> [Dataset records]
====
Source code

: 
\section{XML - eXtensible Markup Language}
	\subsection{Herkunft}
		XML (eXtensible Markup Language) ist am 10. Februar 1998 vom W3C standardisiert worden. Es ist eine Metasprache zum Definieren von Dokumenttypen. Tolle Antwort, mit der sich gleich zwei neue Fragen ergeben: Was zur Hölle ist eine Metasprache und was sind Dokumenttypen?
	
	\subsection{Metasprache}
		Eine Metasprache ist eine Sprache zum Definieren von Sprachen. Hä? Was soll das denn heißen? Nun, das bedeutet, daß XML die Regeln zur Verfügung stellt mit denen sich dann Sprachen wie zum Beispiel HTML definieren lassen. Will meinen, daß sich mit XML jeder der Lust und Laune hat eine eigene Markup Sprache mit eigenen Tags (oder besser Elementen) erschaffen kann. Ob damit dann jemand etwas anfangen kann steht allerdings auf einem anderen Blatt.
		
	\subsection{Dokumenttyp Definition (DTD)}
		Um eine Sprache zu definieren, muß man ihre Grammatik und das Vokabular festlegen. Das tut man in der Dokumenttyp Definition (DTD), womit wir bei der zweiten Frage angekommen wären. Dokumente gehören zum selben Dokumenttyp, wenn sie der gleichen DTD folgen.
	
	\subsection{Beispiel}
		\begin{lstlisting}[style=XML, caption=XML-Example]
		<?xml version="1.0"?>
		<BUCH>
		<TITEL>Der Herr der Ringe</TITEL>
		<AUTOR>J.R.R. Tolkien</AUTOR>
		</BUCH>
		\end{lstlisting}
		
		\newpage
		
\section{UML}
====
Return every line above in which the string "lstlisting" occurs.

> [Task answer]
		\begin{lstlisting}[style=XML, caption=XML-Example]
		\end{lstlisting}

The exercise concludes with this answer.